Quantise Llama-3.1-8B to AWQ INT4 with llm-compressor

from llmcompressor.modifiers.quantization import GPTQModifier
from llmcompressor.modifiers.smoothquant import SmoothQuantModifier
from llmcompressor.transformers import oneshot

recipe = [
    SmoothQuantModifier(smoothing_strength=0.8),
    GPTQModifier(targets="Linear",
                 scheme="W4A16",       # weights INT4, activations FP16
                 ignore=["lm_head"]),
]
oneshot(model="meta-llama/Meta-Llama-3.1-8B-Instruct",
        dataset="ultrachat_200k", recipe=recipe,
        num_calibration_samples=512, max_seq_length=2048)

Serving AWQ / GPTQ

vLLM, TGI, LMDeploy, SGLang all accept the quantised checkpoint directly. --quantization awq or --quantization gptq. Weights are unpacked on-the-fly into FP16/BF16 for the matmul (Ampere/Ada) or held natively INT4 (Hopper / Blackwell tensor cores).

What to expect

~4× smaller than FP16
~1.7–2× decode speedup vs FP16 on same GPU
Perplexity penalty <1% on well-calibrated AWQ-INT4; ~1–3% on GPTQ depending on calibration data
First output is often subtly different from FP16 — deck 09 on determinism

06

FP8 & Beyond — Native GPU Formats

FP8

H100 / H200 / B100 / B200 / Spark. Two sub-formats: E4M3 (weights) and E5M2 (activations/gradients). Native tensor-core support → compute also faster, not just bandwidth. Quality loss is tiny (typically < 0.3% perplexity) with a calibration step.

Serving: --dtype fp8 on vLLM; pre-quantise with llm-compressor or use NVIDIA's Model Optimizer.

FP4 / MX-FP4

Blackwell introduces native 4-bit floating point with per-block microscaling (MX format — Open Compute spec). Real 2×-over-FP8 inference on supported kernels. vLLM 0.7+, TensorRT-LLM 0.12+, SGLang.

Quality with good calibration is comparable to INT4; sometimes better because the float grid handles outliers more gracefully than integer.

KV-cache quantisation

Often forgotten: you can quantise the KV cache separately from the weights. vLLM supports --kv-cache-dtype fp8. For long contexts this alone can halve cache memory with negligible quality impact, letting you double concurrency or context length.

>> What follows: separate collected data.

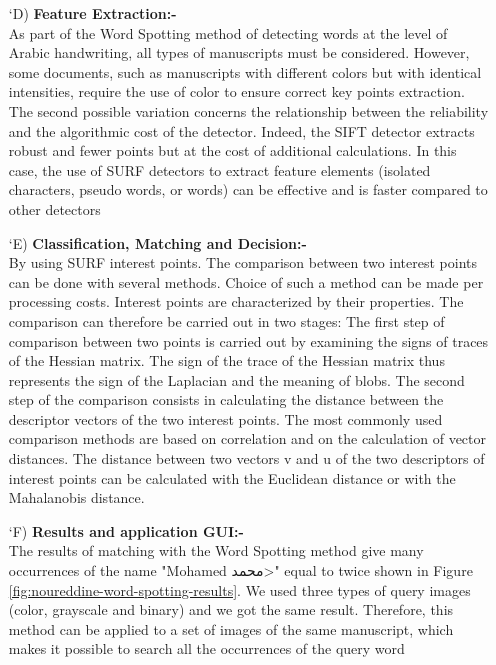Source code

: \begin{itemize}[labelindent=1em,labelsep=0.25cm,leftmargin=*]
        \item[\char `D)] \textbf{Feature Extraction:-} \\
        As part of the Word Spotting method of detecting words at the level of Arabic handwriting, all types of manuscripts must be considered. However, some documents, such as manuscripts with different colors but with identical intensities, require the use of color to ensure correct key points extraction. The second possible variation concerns the relationship between the reliability and the algorithmic cost of the detector. Indeed, the SIFT detector extracts robust and fewer points but at the cost of additional calculations. In this case, the use of SURF detectors to extract feature elements (isolated characters, pseudo words, or words) can be effective and is faster compared to other detectors
        
        \item[\char `E)] \textbf{Classification, Matching and Decision:-} \\
        By using SURF interest points. The comparison between two interest points can be done with several methods. Choice of such a method can be made per processing costs. Interest points are characterized by their properties. The comparison can therefore be carried out in two stages: The first step of comparison between two points is carried out by examining the signs of traces of the Hessian matrix. The sign of the trace of the Hessian matrix thus represents the sign of the Laplacian and the meaning of blobs. The second step of the comparison consists in calculating the distance between the descriptor vectors of the two interest points. The most commonly used comparison methods are based on correlation and on the calculation of vector distances. The distance between two vectors v and u of the two descriptors of interest points can be calculated with the Euclidean distance or with the Mahalanobis distance.
        \item[\char `F)] \textbf{Results and application GUI:-} \\
        The results of matching with the Word Spotting method give many occurrences of the name "Mohamed \<محمد>" equal to twice shown in Figure \ref{fig:noureddine-word-spotting-results}. We used three types of query images (color, grayscale and binary) and we got the same result. Therefore, this method can be applied to a set of images of the same manuscript, which makes it possible to search all the occurrences of the query word


\end{itemize}

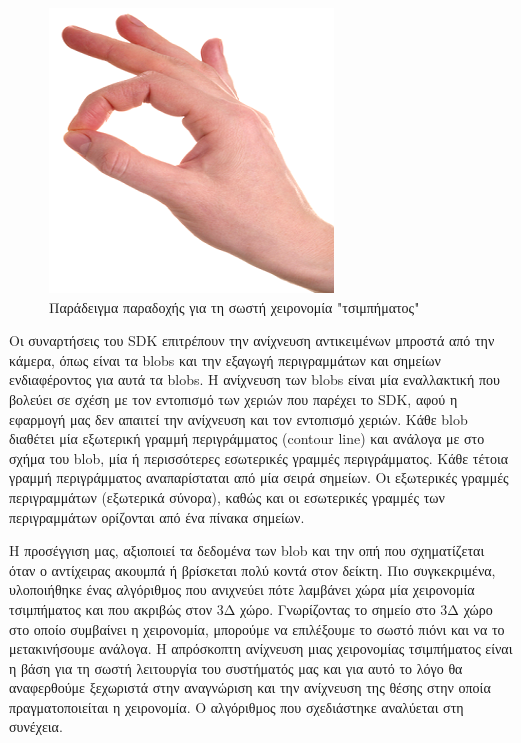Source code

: \begin{figure}[H]
    \centering
    \includegraphics[scale=0.6, angle=0]{Files/Figures/correct_pinch.jpg}
    \caption[Παράδειγμα παραδοχής για τη σωστή χειρονομία "τσιμπήματος"]{Παράδειγμα παραδοχής για τη σωστή χειρονομία "τσιμπήματος"}
    \label{fig:gesture_rec}
\end{figure}



Οι συναρτήσεις του SDK επιτρέπουν την ανίχνευση αντικειμένων μπροστά από την κάμερα, όπως είναι τα blobs και την εξαγωγή περιγραμμάτων και σημείων ενδιαφέροντος για αυτά τα blobs. Η ανίχνευση των blobs είναι μία εναλλακτική που βολεύει σε σχέση με τον εντοπισμό των χεριών που παρέχει το SDK, αφού η εφαρμογή μας δεν απαιτεί την ανίχνευση και τον εντοπισμό χεριών. Κάθε blob διαθέτει μία εξωτερική γραμμή περιγράμματος (contour line) και ανάλογα με στο σχήμα του blob, μία ή περισσότερες εσωτερικές γραμμές περιγράμματος. Κάθε τέτοια γραμμή περιγράμματος αναπαρίσταται από μία σειρά σημείων. Οι εξωτερικές γραμμές περιγραμμάτων (εξωτερικά σύνορα), καθώς και οι εσωτερικές γραμμές των περιγραμμάτων ορίζονται από ένα πίνακα σημείων.


Η προσέγγιση μας, αξιοποιεί τα δεδομένα των blob και την οπή που σχηματίζεται όταν ο αντίχειρας ακουμπά ή βρίσκεται πολύ κοντά στον δείκτη. Πιο συγκεκριμένα, υλοποιήθηκε ένας αλγόριθμος που ανιχνεύει πότε λαμβάνει χώρα μία χειρονομία τσιμπήματος και που ακριβώς στον 3Δ χώρο. Γνωρίζοντας το σημείο στο 3Δ χώρο στο οποίο συμβαίνει η χειρονομία, μπορούμε να επιλέξουμε το σωστό πιόνι και να το μετακινήσουμε ανάλογα. Η απρόσκοπτη ανίχνευση μιας χειρονομίας τσιμπήματος είναι η βάση για τη σωστή λειτουργία του συστήματός μας και για αυτό το λόγο θα αναφερθούμε ξεχωριστά στην αναγνώριση και την ανίχνευση της θέσης στην οποία πραγματοποιείται η χειρονομία. Ο αλγόριθμος που σχεδιάστηκε αναλύεται στη συνέχεια.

FP8 weights + FP8 KV cache

vllm serve meta-llama/Meta-Llama-3.1-70B-Instruct-FP8 \
    --dtype auto \
    --kv-cache-dtype fp8 \
    --calculate-kv-scales \
    --gpu-memory-utilization 0.92

07

Quality Impact — Real Perplexity Numbers

Representative WikiText-2 perplexity for Llama-3-8B-Instruct (lower is better). Absolute numbers depend on tokeniser/eval setup; the deltas are the point.

Practical rule

Above 5 bits eff. you almost can't tell. Below 3 bits you definitely can. The four formats FP8, AWQ-INT4, q4_K_M, q5_K_M cover 95% of what anyone should run locally.

08

Interactive: Pick a Format

Hardware

Model size

Priority

09

Framework Support Cheat-sheet

Format	vLLM	TGI	SGLang	TRT-LLM	Ollama / llama.cpp	LMDeploy
FP16 / BF16	✓	✓	✓	✓	✓	✓
FP8 W8A8	✓ (H100+)	✓	✓	✓	—	✓
MX-FP4	✓ (B200)	—	✓	✓	—	—
AWQ INT4	✓	✓	✓	✓	—	native
GPTQ INT4	✓	✓	✓	✓	—	✓
GGUF	✓ (read-only)	—	—	—	native	—
KV-cache FP8	✓	—	✓	✓	via q8_0 KV	✓

Take-away

If you're on NVIDIA H100+ and willing to do the calibration work, FP8 weights + FP8 KV is almost always the right production choice. For consumer GPUs, AWQ-INT4. For Apple Silicon / CPU, GGUF q5_K_M or q4_K_M. Everything else is tuning.